* [Exercise description]
Each line of the listing should be reproduced exactly.

* [Data records]
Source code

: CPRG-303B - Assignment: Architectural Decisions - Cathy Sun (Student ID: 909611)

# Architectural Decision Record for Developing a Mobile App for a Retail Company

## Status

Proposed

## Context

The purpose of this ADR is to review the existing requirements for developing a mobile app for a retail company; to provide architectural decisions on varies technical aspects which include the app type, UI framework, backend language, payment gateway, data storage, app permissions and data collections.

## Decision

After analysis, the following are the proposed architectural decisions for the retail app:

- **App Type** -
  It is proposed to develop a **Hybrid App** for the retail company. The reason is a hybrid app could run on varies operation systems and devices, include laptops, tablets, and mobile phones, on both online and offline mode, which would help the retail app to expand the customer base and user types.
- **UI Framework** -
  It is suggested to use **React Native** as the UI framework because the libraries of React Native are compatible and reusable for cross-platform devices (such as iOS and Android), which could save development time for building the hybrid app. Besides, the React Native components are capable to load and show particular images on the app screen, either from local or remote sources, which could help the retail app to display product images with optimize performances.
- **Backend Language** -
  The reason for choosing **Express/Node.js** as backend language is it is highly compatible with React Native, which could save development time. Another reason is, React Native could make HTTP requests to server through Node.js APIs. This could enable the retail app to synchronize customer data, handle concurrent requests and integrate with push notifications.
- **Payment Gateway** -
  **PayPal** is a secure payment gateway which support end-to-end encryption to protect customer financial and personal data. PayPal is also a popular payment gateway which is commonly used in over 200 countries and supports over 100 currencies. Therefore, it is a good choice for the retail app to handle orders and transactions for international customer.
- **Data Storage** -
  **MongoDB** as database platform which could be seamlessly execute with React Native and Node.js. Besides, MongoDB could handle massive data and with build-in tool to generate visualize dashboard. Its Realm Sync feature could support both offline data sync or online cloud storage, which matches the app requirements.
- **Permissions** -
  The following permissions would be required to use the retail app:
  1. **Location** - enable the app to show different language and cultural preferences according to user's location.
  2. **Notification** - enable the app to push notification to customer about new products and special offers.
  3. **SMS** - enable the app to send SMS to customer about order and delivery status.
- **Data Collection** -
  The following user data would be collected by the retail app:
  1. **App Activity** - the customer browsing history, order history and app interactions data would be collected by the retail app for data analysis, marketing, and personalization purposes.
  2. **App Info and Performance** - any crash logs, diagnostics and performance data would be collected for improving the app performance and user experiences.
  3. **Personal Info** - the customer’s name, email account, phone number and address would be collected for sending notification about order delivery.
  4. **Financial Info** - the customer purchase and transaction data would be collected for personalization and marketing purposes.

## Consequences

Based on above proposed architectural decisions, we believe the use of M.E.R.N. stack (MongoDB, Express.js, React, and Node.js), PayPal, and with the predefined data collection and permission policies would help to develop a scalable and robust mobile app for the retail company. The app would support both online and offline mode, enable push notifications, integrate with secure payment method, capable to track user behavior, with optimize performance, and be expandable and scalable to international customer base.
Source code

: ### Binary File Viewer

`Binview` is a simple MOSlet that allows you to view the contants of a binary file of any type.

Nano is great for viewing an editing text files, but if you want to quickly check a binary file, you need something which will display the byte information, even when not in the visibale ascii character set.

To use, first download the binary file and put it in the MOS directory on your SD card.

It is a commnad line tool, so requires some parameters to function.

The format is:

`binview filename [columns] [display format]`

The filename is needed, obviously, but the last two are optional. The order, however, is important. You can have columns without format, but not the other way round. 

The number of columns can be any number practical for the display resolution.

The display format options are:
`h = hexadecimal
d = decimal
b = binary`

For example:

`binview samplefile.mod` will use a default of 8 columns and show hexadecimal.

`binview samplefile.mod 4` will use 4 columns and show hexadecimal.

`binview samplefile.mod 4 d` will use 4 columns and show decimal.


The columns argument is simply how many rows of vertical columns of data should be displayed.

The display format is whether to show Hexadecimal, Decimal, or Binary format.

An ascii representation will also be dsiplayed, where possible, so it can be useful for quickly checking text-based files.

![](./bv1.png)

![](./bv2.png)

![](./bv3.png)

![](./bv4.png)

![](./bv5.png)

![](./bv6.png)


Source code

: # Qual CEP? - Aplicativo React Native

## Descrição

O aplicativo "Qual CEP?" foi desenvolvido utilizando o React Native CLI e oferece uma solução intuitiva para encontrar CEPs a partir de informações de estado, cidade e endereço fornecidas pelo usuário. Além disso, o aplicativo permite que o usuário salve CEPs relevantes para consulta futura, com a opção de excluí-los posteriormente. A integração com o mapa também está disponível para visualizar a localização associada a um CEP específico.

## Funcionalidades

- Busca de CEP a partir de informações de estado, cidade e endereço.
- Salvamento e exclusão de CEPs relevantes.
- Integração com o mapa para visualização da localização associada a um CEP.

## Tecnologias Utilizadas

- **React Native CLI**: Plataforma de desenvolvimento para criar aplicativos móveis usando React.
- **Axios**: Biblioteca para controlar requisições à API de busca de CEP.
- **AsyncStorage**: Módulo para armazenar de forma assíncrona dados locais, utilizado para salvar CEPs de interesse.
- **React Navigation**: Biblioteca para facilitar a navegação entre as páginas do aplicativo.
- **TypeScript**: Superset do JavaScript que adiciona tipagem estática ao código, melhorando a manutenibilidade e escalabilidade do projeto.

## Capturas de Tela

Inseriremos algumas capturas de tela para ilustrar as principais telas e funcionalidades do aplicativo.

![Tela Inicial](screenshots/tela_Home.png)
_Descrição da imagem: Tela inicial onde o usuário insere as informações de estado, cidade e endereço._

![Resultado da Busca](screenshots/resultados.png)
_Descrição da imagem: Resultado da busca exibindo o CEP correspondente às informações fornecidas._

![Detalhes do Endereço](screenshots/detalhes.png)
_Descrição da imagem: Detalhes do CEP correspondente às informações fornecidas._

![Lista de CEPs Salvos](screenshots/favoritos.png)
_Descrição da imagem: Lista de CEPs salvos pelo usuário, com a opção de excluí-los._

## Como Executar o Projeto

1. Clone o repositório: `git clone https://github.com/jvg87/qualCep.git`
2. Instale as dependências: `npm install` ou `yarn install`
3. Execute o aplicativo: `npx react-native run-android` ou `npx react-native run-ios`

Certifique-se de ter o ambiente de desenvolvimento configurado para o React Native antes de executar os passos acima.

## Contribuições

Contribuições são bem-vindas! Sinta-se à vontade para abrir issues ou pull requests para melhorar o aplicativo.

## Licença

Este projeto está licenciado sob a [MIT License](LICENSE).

* [Output for this exercise]
Source code

: CPRG-303B - Assignment: Architectural Decisions - Cathy Sun (Student ID: 909611)

# Architectural Decision Record for Developing a Mobile App for a Retail Company

## Status

Proposed

## Context

The purpose of this ADR is to review the existing requirements for developing a mobile app for a retail company; to provide architectural decisions on varies technical aspects which include the app type, UI framework, backend language, payment gateway, data storage, app permissions and data collections.

## Decision

After analysis, the following are the proposed architectural decisions for the retail app:

- **App Type** -
  It is proposed to develop a **Hybrid App** for the retail company. The reason is a hybrid app could run on varies operation systems and devices, include laptops, tablets, and mobile phones, on both online and offline mode, which would help the retail app to expand the customer base and user types.
- **UI Framework** -
  It is suggested to use **React Native** as the UI framework because the libraries of React Native are compatible and reusable for cross-platform devices (such as iOS and Android), which could save development time for building the hybrid app. Besides, the React Native components are capable to load and show particular images on the app screen, either from local or remote sources, which could help the retail app to display product images with optimize performances.
- **Backend Language** -
  The reason for choosing **Express/Node.js** as backend language is it is highly compatible with React Native, which could save development time. Another reason is, React Native could make HTTP requests to server through Node.js APIs. This could enable the retail app to synchronize customer data, handle concurrent requests and integrate with push notifications.
- **Payment Gateway** -
  **PayPal** is a secure payment gateway which support end-to-end encryption to protect customer financial and personal data. PayPal is also a popular payment gateway which is commonly used in over 200 countries and supports over 100 currencies. Therefore, it is a good choice for the retail app to handle orders and transactions for international customer.
- **Data Storage** -
  **MongoDB** as database platform which could be seamlessly execute with React Native and Node.js. Besides, MongoDB could handle massive data and with build-in tool to generate visualize dashboard. Its Realm Sync feature could support both offline data sync or online cloud storage, which matches the app requirements.
- **Permissions** -
  The following permissions would be required to use the retail app:
  1. **Location** - enable the app to show different language and cultural preferences according to user's location.
  2. **Notification** - enable the app to push notification to customer about new products and special offers.
  3. **SMS** - enable the app to send SMS to customer about order and delivery status.
- **Data Collection** -
  The following user data would be collected by the retail app:
  1. **App Activity** - the customer browsing history, order history and app interactions data would be collected by the retail app for data analysis, marketing, and personalization purposes.
  2. **App Info and Performance** - any crash logs, diagnostics and performance data would be collected for improving the app performance and user experiences.
  3. **Personal Info** - the customer’s name, email account, phone number and address would be collected for sending notification about order delivery.
  4. **Financial Info** - the customer purchase and transaction data would be collected for personalization and marketing purposes.

## Consequences

Based on above proposed architectural decisions, we believe the use of M.E.R.N. stack (MongoDB, Express.js, React, and Node.js), PayPal, and with the predefined data collection and permission policies would help to develop a scalable and robust mobile app for the retail company. The app would support both online and offline mode, enable push notifications, integrate with secure payment method, capable to track user behavior, with optimize performance, and be expandable and scalable to international customer base.
Source code

: ### Binary File Viewer

`Binview` is a simple MOSlet that allows you to view the contants of a binary file of any type.

Nano is great for viewing an editing text files, but if you want to quickly check a binary file, you need something which will display the byte information, even when not in the visibale ascii character set.

To use, first download the binary file and put it in the MOS directory on your SD card.

It is a commnad line tool, so requires some parameters to function.

The format is:

`binview filename [columns] [display format]`

The filename is needed, obviously, but the last two are optional. The order, however, is important. You can have columns without format, but not the other way round. 

The number of columns can be any number practical for the display resolution.

The display format options are:
`h = hexadecimal
d = decimal
b = binary`

For example:

`binview samplefile.mod` will use a default of 8 columns and show hexadecimal.

`binview samplefile.mod 4` will use 4 columns and show hexadecimal.

`binview samplefile.mod 4 d` will use 4 columns and show decimal.


The columns argument is simply how many rows of vertical columns of data should be displayed.

The display format is whether to show Hexadecimal, Decimal, or Binary format.

An ascii representation will also be dsiplayed, where possible, so it can be useful for quickly checking text-based files.

![](./bv1.png)

![](./bv2.png)

![](./bv3.png)

![](./bv4.png)

![](./bv5.png)

![](./bv6.png)


Source code

: # Qual CEP? - Aplicativo React Native

## Descrição

O aplicativo "Qual CEP?" foi desenvolvido utilizando o React Native CLI e oferece uma solução intuitiva para encontrar CEPs a partir de informações de estado, cidade e endereço fornecidas pelo usuário. Além disso, o aplicativo permite que o usuário salve CEPs relevantes para consulta futura, com a opção de excluí-los posteriormente. A integração com o mapa também está disponível para visualizar a localização associada a um CEP específico.

## Funcionalidades

- Busca de CEP a partir de informações de estado, cidade e endereço.
- Salvamento e exclusão de CEPs relevantes.
- Integração com o mapa para visualização da localização associada a um CEP.

## Tecnologias Utilizadas

- **React Native CLI**: Plataforma de desenvolvimento para criar aplicativos móveis usando React.
- **Axios**: Biblioteca para controlar requisições à API de busca de CEP.
- **AsyncStorage**: Módulo para armazenar de forma assíncrona dados locais, utilizado para salvar CEPs de interesse.
- **React Navigation**: Biblioteca para facilitar a navegação entre as páginas do aplicativo.
- **TypeScript**: Superset do JavaScript que adiciona tipagem estática ao código, melhorando a manutenibilidade e escalabilidade do projeto.

## Capturas de Tela

Inseriremos algumas capturas de tela para ilustrar as principais telas e funcionalidades do aplicativo.

![Tela Inicial](screenshots/tela_Home.png)
_Descrição da imagem: Tela inicial onde o usuário insere as informações de estado, cidade e endereço._

![Resultado da Busca](screenshots/resultados.png)
_Descrição da imagem: Resultado da busca exibindo o CEP correspondente às informações fornecidas._

![Detalhes do Endereço](screenshots/detalhes.png)
_Descrição da imagem: Detalhes do CEP correspondente às informações fornecidas._

![Lista de CEPs Salvos](screenshots/favoritos.png)
_Descrição da imagem: Lista de CEPs salvos pelo usuário, com a opção de excluí-los._

## Como Executar o Projeto

1. Clone o repositório: `git clone https://github.com/jvg87/qualCep.git`
2. Instale as dependências: `npm install` ou `yarn install`
3. Execute o aplicativo: `npx react-native run-android` ou `npx react-native run-ios`

Certifique-se de ter o ambiente de desenvolvimento configurado para o React Native antes de executar os passos acima.

## Contribuições

Contribuições são bem-vindas! Sinta-se à vontade para abrir issues ou pull requests para melhorar o aplicativo.

## Licença

Este projeto está licenciado sob a [MIT License](LICENSE).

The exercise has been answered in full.